Stem Inc. announced its Q1, 2024 earnings, showing a decline in revenues and increasing losses. The AI-driven software provider for clean energy asset operations saw its stock price dip over 20% in the trading session the day after earnings were reported.
Revenues for Q1 were $25.5 million, down 62% year-over-year from the first quarter of 2023. The company said the lowered revenues reflect a $33 million reduction due to an updated valuation of certain contract guarantees and hardware revenue recorded in 2022 and 2023. The revenue dip was a shock to Wall Street, coming in nearly 60% lower than consensus expectations.
The company posted net losses of $72.3 million. It ended Q1 2024 reporting $112.8 million in cash, cash equivalents, and short-term investments. The company also improved its operating cash flow from $(35.8) million in Q1 2023 to $(0.6) million in Q1 2024. Gross margin climbed to 24%, up from 19% a year before.
“The first quarter represented Stem’s continuing efforts to maximize cash flow generation in 2024 through cost control and converting receivables to cash,” said John Carrington, chief executive officer, Stem. “During the quarter, we also canceled certain less profitable contracts in both our hardware and software backlog to focus on higher-margin opportunities.”
Carrington said the company “remains confident” in Stem’s ability to generate more than $50 million in operating cash flow for the full year 2024.
“As we expected with our expansion into large-scale front-of-the-meter (FTM) storage projects, our bookings have become increasingly variable on a quarterly basis,” said Carrington. “We reiterate our full-year $1.5 to $2.0 billion bookings target for 2024, based on contracts that are in advanced stages of negotiation or are expected to close in the near-term.”
Stem maintained its guidance for positive adjusted EBITDA and operating cash flow for the full-year 2024, and said it expects meaningful year-over-year growth in its software services revenue.
Software suite
Stem announced it has released a new software suite for asset performance management called PowerTrack.
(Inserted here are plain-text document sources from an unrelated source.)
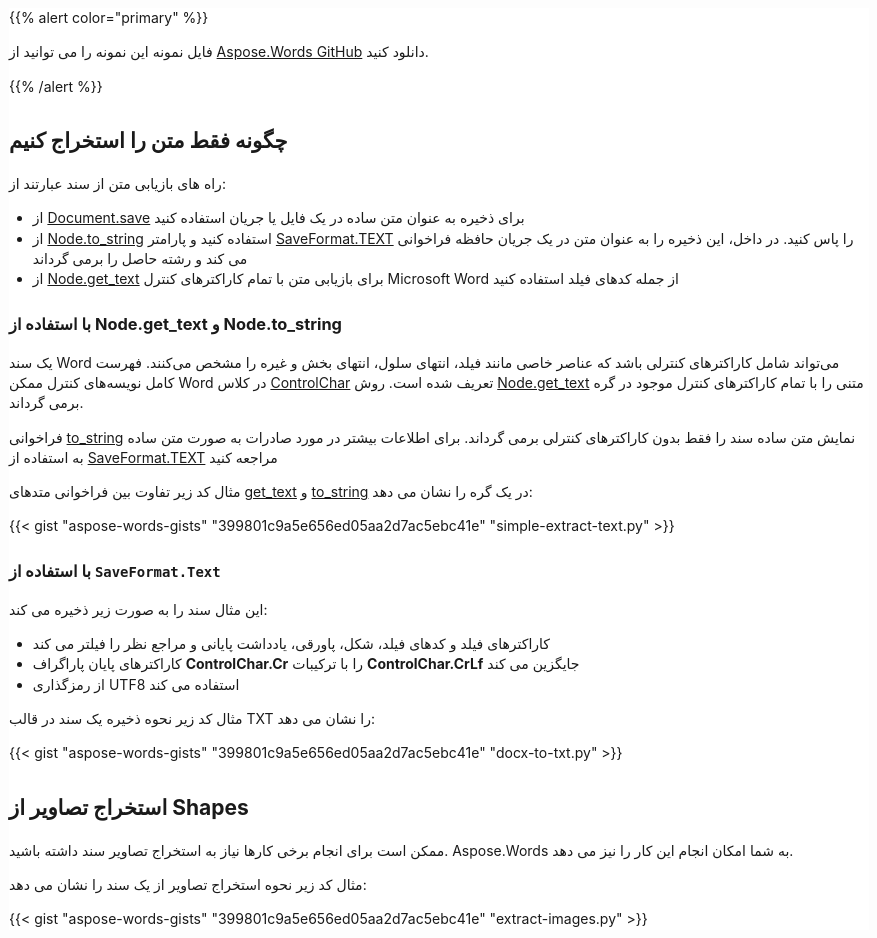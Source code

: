 {{% alert color="primary" %}}

فایل نمونه این نمونه را می توانید از [Aspose.Words GitHub](https://github.com/aspose-words/Aspose.Words-for-Python-via-.NET/blob/master/Examples/Data/Extract%20content.docx) دانلود کنید.

{{% /alert %}}

## چگونه فقط متن را استخراج کنیم

راه های بازیابی متن از سند عبارتند از:

- از [Document.save](https://reference.aspose.com/words/python-net/aspose.words/document/save/) برای ذخیره به عنوان متن ساده در یک فایل یا جریان استفاده کنید
- از [Node.to_string](https://reference.aspose.com/words/python-net/aspose.words/node/to_string/) استفاده کنید و پارامتر [SaveFormat.TEXT](https://reference.aspose.com/words/python-net/aspose.words/saveformat/#text) را پاس کنید. در داخل، این ذخیره را به عنوان متن در یک جریان حافظه فراخوانی می کند و رشته حاصل را برمی گرداند
- از [Node.get_text](https://reference.aspose.com/words/python-net/aspose.words/node/get_text/) برای بازیابی متن با تمام کاراکترهای کنترل Microsoft Word از جمله کدهای فیلد استفاده کنید

### با استفاده از Node.get_text و Node.to_string

یک سند Word می‌تواند شامل کاراکترهای کنترلی باشد که عناصر خاصی مانند فیلد، انتهای سلول، انتهای بخش و غیره را مشخص می‌کنند. فهرست کامل نویسه‌های کنترل ممکن Word در کلاس [ControlChar](https://reference.aspose.com/words/python-net/aspose.words/controlchar/) تعریف شده است. روش [Node.get_text](https://reference.aspose.com/words/python-net/aspose.words/node/get_text/) متنی را با تمام کاراکترهای کنترل موجود در گره برمی گرداند.

فراخوانی [to_string](https://reference.aspose.com/words/python-net/aspose.words/node/to_string/) نمایش متن ساده سند را فقط بدون کاراکترهای کنترلی برمی گرداند. برای اطلاعات بیشتر در مورد صادرات به صورت متن ساده به استفاده از [SaveFormat.TEXT](https://reference.aspose.com/words/python-net/aspose.words/saveformat/#text) مراجعه کنید

مثال کد زیر تفاوت بین فراخوانی متدهای [get_text](https://reference.aspose.com/words/python-net/aspose.words/node/get_text/) و [to_string](https://reference.aspose.com/words/python-net/aspose.words/node/to_string/) در یک گره را نشان می دهد:

{{< gist "aspose-words-gists" "399801c9a5e656ed05aa2d7ac5ebc41e" "simple-extract-text.py" >}}

### با استفاده از `SaveFormat.Text`

این مثال سند را به صورت زیر ذخیره می کند:

- کاراکترهای فیلد و کدهای فیلد، شکل، پاورقی، یادداشت پایانی و مراجع نظر را فیلتر می کند
- کاراکترهای پایان پاراگراف **ControlChar.Cr** را با ترکیبات **ControlChar.CrLf** جایگزین می کند
- از رمزگذاری UTF8 استفاده می کند

مثال کد زیر نحوه ذخیره یک سند در قالب TXT را نشان می دهد:

{{< gist "aspose-words-gists" "399801c9a5e656ed05aa2d7ac5ebc41e" "docx-to-txt.py" >}}

## استخراج تصاویر از Shapes

ممکن است برای انجام برخی کارها نیاز به استخراج تصاویر سند داشته باشید. Aspose.Words به شما امکان انجام این کار را نیز می دهد.

مثال کد زیر نحوه استخراج تصاویر از یک سند را نشان می دهد:

{{< gist "aspose-words-gists" "399801c9a5e656ed05aa2d7ac5ebc41e" "extract-images.py" >}}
The company said the software enables owners, operators and asset managers to streamline management of storage, solar, and hybrid energy asset portfolios.
The software suite includes configurable, persona-based dashboards and workflows. Users can track information from portfolio-level technical and commercial performance to site-level and granular device-level data.
“Built on the dual foundation of Stem’s solar asset monitoring software and the Athena platform, PowerTrack APM revolutionizes how technical asset managers, commercial asset managers, and operations managers collaborate around a unified set of metrics and streamlined processes,” said Carrington.
Asset management of Energy Storage Systems (ESS) is a game changer that makes the tools, processes, and strategies used with other asset classes obsolete,” said Cedric Brehaut, senior vice president of product at Stem.
Technical and commercial performance are linked by a complex web of revenue streams, technologies, contracts, and warranty constraints. Stem said its software suite is designed to navigate these factors.
“PowerTrack APM helps owners and operators of storage, solar, and hybrid assets understand the commercial impact of technical decisions and the technical impact of commercial strategies, so they can more effectively and efficiently manage risk and drive returns,” said Brehaut.
The suite offers monitoring, commercial performance tracking, energy storage system warranty management and verification, automated operations center processes, commercial impact measurements from technical events, and more.